Suzanne’s Law would raise penalties for assaults and abductions on school grounds

Gazette file photo
Sen. Jim Tedisco is hopeful for the future of Suzanne’s Law, which he first introduced in 1999. The law would increase penalties for assaults and abductions on schools and college campuses, and would warn would-be attackers of the increased penalties. The bill is named for Suzanne Lyall, a UAlbany student who went missing from the campus in 1998 and has not been found since.

Majority sponsorship in both houses gives supporters hope; but Assembly unlikely to act on final day of session

A bill to increase penalties for violent crimes on school campuses has less than a day left to pass in the Assembly, following nine legislative sessions that failed to grant it a floor vote in that house. The bill (S.2881/A.6582), known as “Suzanne’s Law,” has long been a priority for its sponsor, Sen. James Tedisco, R-Glenville, who will most likely reintroduce it next year if it fails.

Suzanne’s Law would issue higher penalties for certain crimes, including physical and sexual assault, rape, and kidnapping, when committed or attempted on — or within 1,000 feet of — every daycare facility, school, and college campus in New York.

Suzanne Lyall

The bill is named for Suzanne Lyall, a UAlbany student who went missing from the campus in 1998 and has not been found since. Her parents, Mary Lyall and the late Doug Lyall, have initiated and campaigned for missing-person aid and policy ever since. In a press release following the bill’s passage in the Senate, Mary Lyall called on the Assembly to bring the bill to the floor.’

Tedisco first introduced the bill as an assemblyman in 1999 and has reintroduced it every year since, although this session is the first time he has brought it to the Senate floor. The bill was previously sponsored by former senator Joe Bruno between 1999 and 2007, but it failed to find a Senate sponsor for the next four sessions.

“The bill was absent because of frustration,” said Tedisco. “After not seeing anything happening in the Assembly, nobody wanted to bother with it. The difference this year is that we have two majority sponsors, one in the Senate and one in the Assembly.”

The bill’s sponsor in the Assembly is Fred Thiele, I-Sag Harbor, who caucuses with the house’s Democratic majority. Thiele’s name has appeared on the bill once before as a multi-sponsor in 1999.

The Senate has passed the bill every time it has appeared there. In the Assembly, though, it has never reached a floor vote or made it out of the Codes Committee, which Tedisco referred to as “the dead end” for unwanted legislation.

Tedisco’s media liaison, Adam Kramer, said that the senator hopes the bill’s passage in the Senate will pressure the Assembly to take action.
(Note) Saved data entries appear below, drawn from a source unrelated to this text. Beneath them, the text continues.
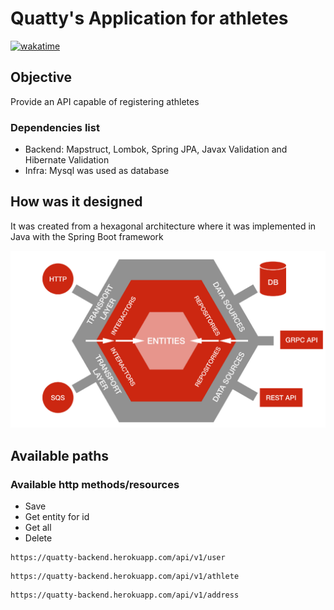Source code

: # Quatty's Application for athletes

[![wakatime](https://wakatime.com/badge/github/Erickson-Eng/quatty-backend.svg)](https://wakatime.com/badge/github/Erickson-Eng/quatty-backend)
## Objective

Provide an API capable of registering athletes

### Dependencies list

- Backend: Mapstruct, Lombok, Spring JPA, Javax Validation and Hibernate Validation
- Infra: Mysql was used as database


## How was it designed

It was created from a hexagonal architecture where it was implemented in Java with the Spring Boot framework

![hexagonal architecture](src/main/resources/static/img/Hexagonal.png)

## Available paths
### Available http methods/resources
* Save
* Get entity for id
* Get all
* Delete
```
https://quatty-backend.herokuapp.com/api/v1/user
```
```
https://quatty-backend.herokuapp.com/api/v1/athlete
```
```
https://quatty-backend.herokuapp.com/api/v1/address
```
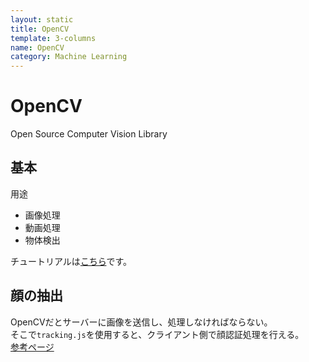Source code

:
 ```yaml
---
layout: static
title: OpenCV
template: 3-columns
name: OpenCV
category: Machine Learning
---
```


# OpenCV
Open Source Computer Vision  Library

## 基本

用途
- 画像処理
- 動画処理
- 物体検出

チュートリアルは[こちら](http://labs.eecs.tottori-u.ac.jp/sd/Member/oyamada/OpenCV/html/py_tutorials/py_tutorials.html)です。

## 顔の抽出

OpenCVだとサーバーに画像を送信し、処理しなければならない。  
そこで`tracking.js`を使用すると、クライアント側で顔認証処理を行える。  
[参考ページ](https://book.mynavi.jp/manatee/detail/id=99887)
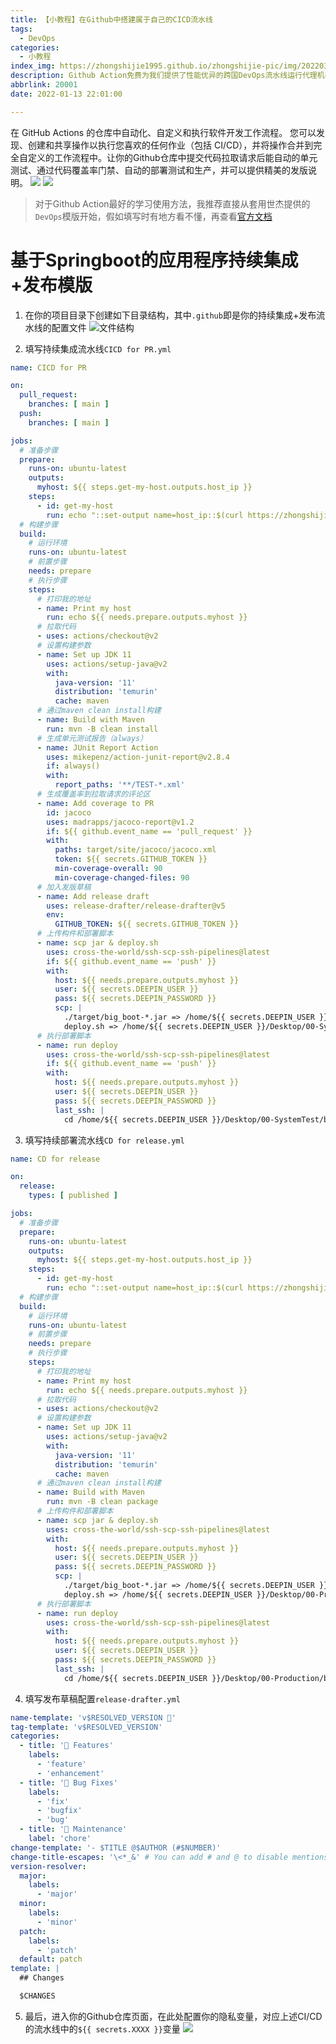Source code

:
 ```yaml
---
title: 【小教程】在Github中搭建属于自己的CICD流水线
tags:
  - DevOps
categories:
  - 小教程
index_img: https://zhongshijie1995.github.io/zhongshijie-pic/img/20220304001311.png
description: Github Action免费为我们提供了性能优异的跨国DevOps流水线运行代理机器
abbrlink: 20001
date: 2022-01-13 22:01:00

---
```


在 GitHub Actions 的仓库中自动化、自定义和执行软件开发工作流程。 您可以发现、创建和共享操作以执行您喜欢的任何作业（包括 CI/CD），并将操作合并到完全自定义的工作流程中。让你的Github仓库中提交代码拉取请求后能自动的单元测试、通过代码覆盖率门禁、自动的部署测试和生产，并可以提供精美的发版说明。
![](https://zhongshijie1995.github.io/zhongshijie-pic/img/20220304002810.png)
![](https://zhongshijie1995.github.io/zhongshijie-pic/img/20220304003343.png)

> 对于Github Action最好的学习使用方法，我推荐直接从套用世杰提供的`DevOps`模版开始，假如填写时有地方看不懂，再查看[官方文档](https://docs.github.com/cn/actions)

# 基于Springboot的应用程序持续集成+发布模版
1. 在你的项目目录下创建如下目录结构，其中`.github`即是你的持续集成+发布流水线的配置文件
![文件结构](https://zhongshijie1995.github.io/zhongshijie-pic/img/20220304001610.png)

2. 填写持续集成流水线`CICD for PR.yml`
```yml
name: CICD for PR

on:
  pull_request:
    branches: [ main ]
  push:
    branches: [ main ]

jobs:
  # 准备步骤
  prepare:
    runs-on: ubuntu-latest
    outputs:
      myhost: ${{ steps.get-my-host.outputs.host_ip }}
    steps:
      - id: get-my-host
        run: echo "::set-output name=host_ip::$(curl https://zhongshijie1995.github.io/about/ | grep -m1 -o "【.*】" | tr -d ['【】'])"
  # 构建步骤
  build:
    # 运行环境
    runs-on: ubuntu-latest
    # 前置步骤
    needs: prepare
    # 执行步骤
    steps:
      # 打印我的地址
      - name: Print my host
        run: echo ${{ needs.prepare.outputs.myhost }}
      # 拉取代码
      - uses: actions/checkout@v2
      # 设置构建参数
      - name: Set up JDK 11
        uses: actions/setup-java@v2
        with:
          java-version: '11'
          distribution: 'temurin'
          cache: maven
      # 通过maven clean install构建
      - name: Build with Maven
        run: mvn -B clean install
      # 生成单元测试报告（always）
      - name: JUnit Report Action
        uses: mikepenz/action-junit-report@v2.8.4
        if: always()
        with:
          report_paths: '**/TEST-*.xml'
      # 生成覆盖率到拉取请求的评论区
      - name: Add coverage to PR
        id: jacoco
        uses: madrapps/jacoco-report@v1.2
        if: ${{ github.event_name == 'pull_request' }}
        with:
          paths: target/site/jacoco/jacoco.xml
          token: ${{ secrets.GITHUB_TOKEN }}
          min-coverage-overall: 90
          min-coverage-changed-files: 90
      # 加入发版草稿
      - name: Add release draft
        uses: release-drafter/release-drafter@v5
        env:
          GITHUB_TOKEN: ${{ secrets.GITHUB_TOKEN }}
      # 上传构件和部署脚本
      - name: scp jar & deploy.sh
        uses: cross-the-world/ssh-scp-ssh-pipelines@latest
        if: ${{ github.event_name == 'push' }}
        with:
          host: ${{ needs.prepare.outputs.myhost }}
          user: ${{ secrets.DEEPIN_USER }}
          pass: ${{ secrets.DEEPIN_PASSWORD }}
          scp: |
            ./target/big_boot-*.jar => /home/${{ secrets.DEEPIN_USER }}/Desktop/00-SystemTest/big_boot/
            deploy.sh => /home/${{ secrets.DEEPIN_USER }}/Desktop/00-SystemTest/big_boot/
      # 执行部署脚本
      - name: run deploy
        uses: cross-the-world/ssh-scp-ssh-pipelines@latest
        if: ${{ github.event_name == 'push' }}
        with:
          host: ${{ needs.prepare.outputs.myhost }}
          user: ${{ secrets.DEEPIN_USER }}
          pass: ${{ secrets.DEEPIN_PASSWORD }}
          last_ssh: |
            cd /home/${{ secrets.DEEPIN_USER }}/Desktop/00-SystemTest/big_boot && sh deploy.sh 02_sys_test
```

3. 填写持续部署流水线`CD for release.yml`
```yml
name: CD for release

on:
  release:
    types: [ published ]

jobs:
  # 准备步骤
  prepare:
    runs-on: ubuntu-latest
    outputs:
      myhost: ${{ steps.get-my-host.outputs.host_ip }}
    steps:
      - id: get-my-host
        run: echo "::set-output name=host_ip::$(curl https://zhongshijie1995.github.io/about/ | grep -m1 -o "【.*】" | tr -d ['【】'])"
  # 构建步骤
  build:
    # 运行环境
    runs-on: ubuntu-latest
    # 前置步骤
    needs: prepare
    # 执行步骤
    steps:
      # 打印我的地址
      - name: Print my host
        run: echo ${{ needs.prepare.outputs.myhost }}
      # 拉取代码
      - uses: actions/checkout@v2
      # 设置构建参数
      - name: Set up JDK 11
        uses: actions/setup-java@v2
        with:
          java-version: '11'
          distribution: 'temurin'
          cache: maven
      # 通过maven clean install构建
      - name: Build with Maven
        run: mvn -B clean package
      # 上传构件和部署脚本
      - name: scp jar & deploy.sh
        uses: cross-the-world/ssh-scp-ssh-pipelines@latest
        with:
          host: ${{ needs.prepare.outputs.myhost }}
          user: ${{ secrets.DEEPIN_USER }}
          pass: ${{ secrets.DEEPIN_PASSWORD }}
          scp: |
            ./target/big_boot-*.jar => /home/${{ secrets.DEEPIN_USER }}/Desktop/00-Production/big_boot/
            deploy.sh => /home/${{ secrets.DEEPIN_USER }}/Desktop/00-Production/big_boot/
      # 执行部署脚本
      - name: run deploy
        uses: cross-the-world/ssh-scp-ssh-pipelines@latest
        with:
          host: ${{ needs.prepare.outputs.myhost }}
          user: ${{ secrets.DEEPIN_USER }}
          pass: ${{ secrets.DEEPIN_PASSWORD }}
          last_ssh: |
            cd /home/${{ secrets.DEEPIN_USER }}/Desktop/00-Production/big_boot && sh deploy.sh 03_prod
```

4. 填写发布草稿配置`release-drafter.yml`
```yml
name-template: 'v$RESOLVED_VERSION 🌈'
tag-template: 'v$RESOLVED_VERSION'
categories:
  - title: '🚀 Features'
    labels:
      - 'feature'
      - 'enhancement'
  - title: '🐛 Bug Fixes'
    labels:
      - 'fix'
      - 'bugfix'
      - 'bug'
  - title: '🧰 Maintenance'
    label: 'chore'
change-template: '- $TITLE @$AUTHOR (#$NUMBER)'
change-title-escapes: '\<*_&' # You can add # and @ to disable mentions, and add ` to disable code blocks.
version-resolver:
  major:
    labels:
      - 'major'
  minor:
    labels:
      - 'minor'
  patch:
    labels:
      - 'patch'
  default: patch
template: |
  ## Changes

  $CHANGES
```

5. 最后，进入你的Github仓库页面，在此处配置你的隐私变量，对应上述CI/CD的流水线中的`${{ secrets.XXXX }}`变量
![](https://zhongshijie1995.github.io/zhongshijie-pic/img/20220304003601.png)
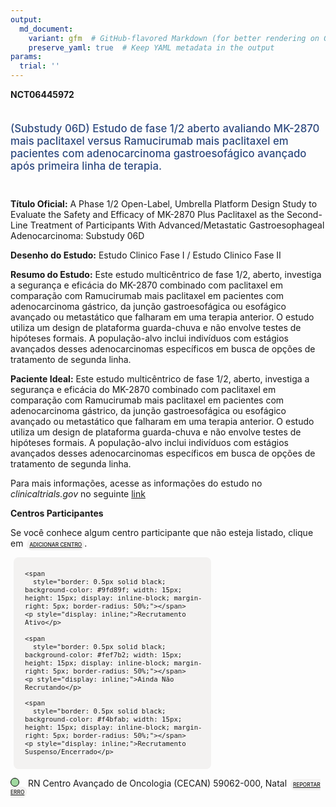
 ```yaml
---
output: 
  md_document:
    variant: gfm  # GitHub-flavored Markdown (for better rendering on GitHub)
    preserve_yaml: true  # Keep YAML metadata in the output
params:
  trial: ''
---
```


**NCT06445972**

<div style="padding: 5px 5px 5px 0px; font-size: 1.20em; font-weight: 500; color: #2E4A7F; text-align: left; margin-bottom: 20px">

(Substudy 06D) Estudo de fase 1/2 aberto avaliando MK-2870 mais
paclitaxel versus Ramucirumab mais paclitaxel em pacientes com
adenocarcinoma gastroesofágico avançado após primeira linha de terapia.

</div>

**Título Oficial:** A Phase 1/2 Open-Label, Umbrella Platform Design
Study to Evaluate the Safety and Efficacy of MK-2870 Plus Paclitaxel as
the Second-Line Treatment of Participants With Advanced/Metastatic
Gastroesophageal Adenocarcinoma: Substudy 06D

**Desenho do Estudo:** Estudo Clinico Fase I / Estudo Clinico Fase II

**Resumo do Estudo:** Este estudo multicêntrico de fase 1/2, aberto,
investiga a segurança e eficácia do MK-2870 combinado com paclitaxel em
comparação com Ramucirumab mais paclitaxel em pacientes com
adenocarcinoma gástrico, da junção gastroesofágica ou esofágico avançado
ou metastático que falharam em uma terapia anterior. O estudo utiliza um
design de plataforma guarda-chuva e não envolve testes de hipóteses
formais. A população-alvo inclui indivíduos com estágios avançados
desses adenocarcinomas específicos em busca de opções de tratamento de
segunda linha.

**Paciente Ideal:** Este estudo multicêntrico de fase 1/2, aberto,
investiga a segurança e eficácia do MK-2870 combinado com paclitaxel em
comparação com Ramucirumab mais paclitaxel em pacientes com
adenocarcinoma gástrico, da junção gastroesofágica ou esofágico avançado
ou metastático que falharam em uma terapia anterior. O estudo utiliza um
design de plataforma guarda-chuva e não envolve testes de hipóteses
formais. A população-alvo inclui indivíduos com estágios avançados
desses adenocarcinomas específicos em busca de opções de tratamento de
segunda linha.

Para mais informações, acesse as informações do estudo no
*clinicaltrials.gov* no seguinte
[link](https://clinicaltrials.gov/ct2/show/NCT06445972)

**Centros Participantes**

Se você conhece algum centro participante que não esteja listado, clique
em
<span style="color: #2E4A7F; margin-left: 2px; padding: 4px; background-color: #f3f2f1; border-radius: 8px; font-weight: 500; font-size: 0.6em"><a
href="https://flazar.shinyapps.io/formsapp?study_nct_id=NCT06445972&amp;location_id=N%2FA&amp;location_full_name=N%2FA&amp;form_type=Adicionar%20Centro"
target="_blank">ADICIONAR CENTRO</a></span>.

<div style="margin-bottom: 8px; margin-left: 5px; padding: 8px; max-width: 300px; background-color: #f3f2f1; border-radius: 8px; font-size: 0.9em">

<div style="margin-left: 10px;">

    <span 
      style="border: 0.5px solid black; background-color: #9fd89f; width: 15px; height: 15px; display: inline-block; margin-right: 5px; border-radius: 50%;"></span>
    <p style="display: inline;">Recrutamento Ativo</p>

</div>

<div style="margin-left: 10px;">

    <span 
      style="border: 0.5px solid black; background-color: #fef7b2; width: 15px; height: 15px; display: inline-block; margin-right: 5px; border-radius: 50%;"></span>
    <p style="display: inline;">Ainda Não Recrutando</p>

</div>

<div style="margin-left: 10px;">

    <span 
      style="border: 0.5px solid black; background-color: #f4bfab; width: 15px; height: 15px; display: inline-block; margin-right: 5px; border-radius: 50%;"></span>
    <p style="display: inline;">Recrutamento Suspenso/Encerrado</p>

</div>

</div>

<span style="line-height: 1.2;"><span style="border: 0.5px solid black; display: inline-block; width: 12px; height: 12px; border-radius: 50%; margin-right: 10px; padding-bottom: 0px; background-color: #9fd89f;"></span>
RN Centro Avançado de Oncologia (CECAN) 59062-000, Natal
<span style="color: #2E4A7F; margin-left: 2px; padding: 4px; background-color: #f3f2f1; border-radius: 8px; font-weight: 500; font-size: 0.6em"><a
href="https://flazar.shinyapps.io/formsapp?study_nct_id=NCT06445972&amp;location_id=LIGANORTERIOGRANDENSECONTRAOCANCERSITE8303NATALRIOGRANDEDONORTE59062000BRAZIL&amp;location_full_name=Centro%20Avan%C3%A7ado%20de%20Oncologia%20%28CECAN%29%2C%2059062-000%2C%20Natal&amp;form_type=Reportar%20Erro"
target="_blank">REPORTAR ERRO</a></span></span>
Sponsors say this bill would send a message, literally, to would-be attackers that penalties for committing assault or abductions on school grounds would result in stricter penalties and longer prison sentences. Under the proposed law, signs would be posted in and around a school zone identifying it as an “assault and abduction free school zone.” The law, if enacted, would take effect on September 1.

The Assembly has not scheduled a floor vote for the bill today.